AWS et Johns Hopkins lancent une base de données inédite pour la conception d'anticorps par IA
Amazon Web Services (AWS) et l'université Johns Hopkins ont annoncé le lancement de l'Antibody Developability Benchmark, une base de données publique destinée à accélérer la conception d'anticorps thérapeutiques par intelligence artificielle. Ce jeu de données est 20 fois plus diversifié que les benchmarks existants dans la littérature scientifique, couvrant 50 anticorps de référence, plusieurs formats structuraux, cibles et profils biophysiques. Le projet est né d'une collaboration entre l'équipe Amazon Bio Discovery d'AWS et le Gray Lab du département de génie chimique et biomoléculaire de Johns Hopkins, dirigé par le professeur Jeffrey Gray, créateur original de RosettaDock, un outil de référence pour la prédiction de structures de complexes protéiques.

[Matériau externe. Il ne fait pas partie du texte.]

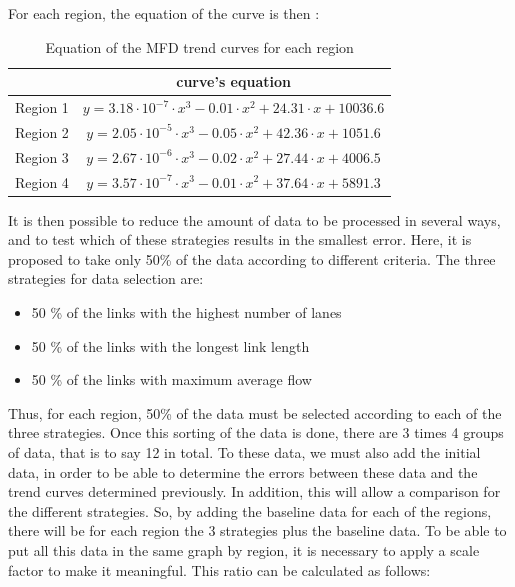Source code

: \documentclass[a4paper, 12pt,oneside]{article}
\begin{document}
For each region, the equation of the curve is then :

\begin{table}[H]
\begin{center}
\begin{tabular}{|c|c|}
\hline   & curve's equation\\
\hline Region 1 & $y=3.18 \cdot 10^{-7} \cdot x^3 - 0.01\cdot x^2 + 24.31 \cdot x + 10036.6$\\
\hline Region 2 & $y=2.05  \cdot 10^{-5} \cdot x^3 - 0.05 \cdot x^2 + 42.36 \cdot x + 1051.6$\\
\hline Region 3 & $y=2.67  \cdot 10^{-6} \cdot x^3 - 0.02 \cdot x^2 + 27.44 \cdot x + 4006.5$\\
\hline Region 4 & $y=3.57  \cdot 10^{-7} \cdot x^3 - 0.01 \cdot x^2 + 37.64 \cdot x + 5891.3$\\
\hline
\end{tabular}
\caption{Equation of the MFD trend curves for each region}
\label{Equation of the MFD trend curves for each region}
\end{center}
\end{table}

It is then possible to reduce the amount of data to be processed in several ways, and to test which of these strategies results in the smallest error. Here, it is proposed to take only 50\% of the data according to different criteria.
The three strategies for data selection are:
\begin{itemize}
    \item 50 \% of the links with the highest number of lanes
    \item 50 \% of the links with the longest link length
    \item 50 \% of the links with maximum average flow
\end{itemize}

Thus, for each region, 50\% of the data must be selected according to each of the three strategies. Once this sorting of the data is done, there are 3 times 4 groups of data, that is to say 12 in total. To these data, we must also add the initial data, in order to be able to determine the errors between these data and the trend curves determined previously. In addition, this will allow a comparison for the different strategies. So, by adding the baseline data for each of the regions, there will be for each region the 3 strategies plus the baseline data. To be able to put all this data in the same graph by region, it is necessary to apply a scale factor to make it meaningful. This ratio can be calculated as follows: 
\end{document}

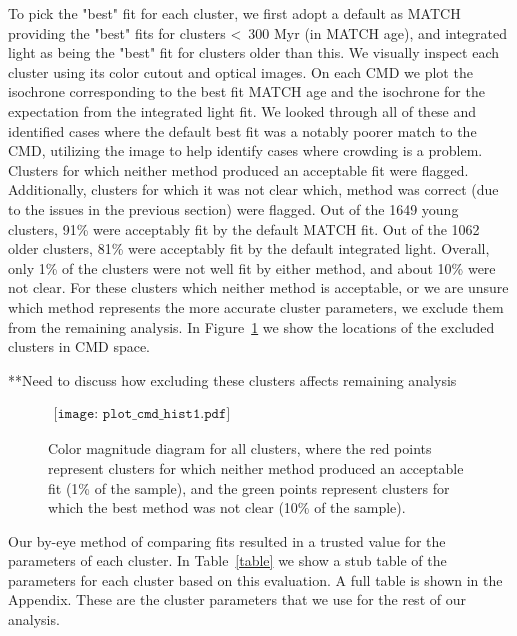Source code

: \documentclass{emulateapj}
\begin{document}
To pick the "best" fit for each cluster, we first adopt a default as MATCH providing the "best" fits for clusters \textless\ 300 Myr (in MATCH age), and integrated light as being the "best" fit for clusters older than this.  We visually inspect each cluster using its color cutout and optical images.  On each CMD we plot the isochrone corresponding to the best fit MATCH age and the isochrone for the expectation from the integrated light fit.  We looked through all of these and identified cases where the default best fit was a notably poorer match to the CMD, utilizing the image to help identify cases where crowding is a problem.  Clusters for which neither method produced an acceptable fit were flagged.  Additionally, clusters for which it was not clear which, method was correct (due to the issues in the previous section) were flagged.  Out of the 1649 young clusters, 91\% were acceptably fit by the default MATCH fit.  Out of the 1062 older clusters, 81\% were acceptably fit by the default integrated light.  Overall, only 1\% of the clusters were not well fit by either method, and about 10\% were not clear.  For these clusters which neither method is acceptable, or we are unsure which method represents the more accurate cluster parameters, we exclude them from the remaining analysis.  In Figure~\ref{fig:cmd_hist} we show the locations of the excluded clusters in CMD space.

**Need to discuss how excluding these clusters affects remaining analysis


\begin{figure}[!ht]
   \begin{center}$
      \begin{array}{cc}
         \texttt{[image: plot\_cmd\_hist1.pdf]} 
      \end{array}$
   \end{center}
  \caption{Color magnitude diagram for all clusters, where the red points represent clusters for which neither method produced an acceptable fit (1\% of the sample), and the green points represent clusters for which the best method was not clear (10\% of the sample).}
  \label{fig:cmd_hist}
\end{figure}


Our by-eye method of comparing fits resulted in a trusted value for the parameters of each cluster.  In Table~\ref{table} we show a stub table of the parameters for each cluster based on this evaluation.  A full table is shown in the Appendix.  These are the cluster parameters that we use for the rest of our analysis.
\end{document}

Ce benchmark comble un manque critique qui freinait depuis des années le développement d'outils d'IA fiables pour la découverte de médicaments. Les modèles de langage protéique (pLM) et les architectures de deep learning structurel promettent de prédire la "développabilité" des anticorps, c'est-à-dire leur capacité à être fabriqués, stabilisés et administrés sans danger comme médicament. Or, comme l'a souligné Jeffrey Gray, les benchmarks internes de son laboratoire montraient que les modèles actuels échouaient encore à prédire des propriétés critiques comme la solubilité ou la spécificité. Sans données publiques suffisamment larges, diversifiées et collectées dans des conditions standardisées, il était impossible d'évaluer rigoureusement ces outils, ni de les améliorer de manière fiable. La nouvelle base de données répond directement à cette contrainte en fournissant des mesures biophysiques et biochimiques à grande échelle pour un espace de séquences représentatif du travail réel d'ingénierie des anticorps.
Depuis 1986, date à laquelle la FDA américaine a approuvé son premier anticorps thérapeutique, les progrès ont été réels mais les délais et coûts de développement restent prohibitifs. Les pandémies récentes ont mis en lumière l'urgence de disposer d'outils capables d'identifier et d'optimiser rapidement ces molécules. Les modèles de fondation biologiques (BioFM) représentent une voie prometteuse, mais leur crédibilité repose sur leur capacité à être évalués contre des données expérimentales solides. Les datasets publics existants souffraient d'un biais structurel majeur : ils se concentraient sur un seul format d'anticorps, une seule cible, ou ne contenaient que des molécules naturelles ou cliniquement avancées, peu représentatives des défis réels de conception. En rendant publique cette base de données hétérogène et à grande échelle, AWS et Johns Hopkins espèrent catalyser une nouvelle génération d'outils in silico capables de raccourcir significativement les timelines de découverte, avec des implications directes pour la réponse aux crises sanitaires futures.
Les laboratoires pharmaceutiques et équipes de recherche européens pourront exploiter ce benchmark public pour évaluer et améliorer leurs propres modèles d'IA appliqués à la conception d'anticorps thérapeutiques.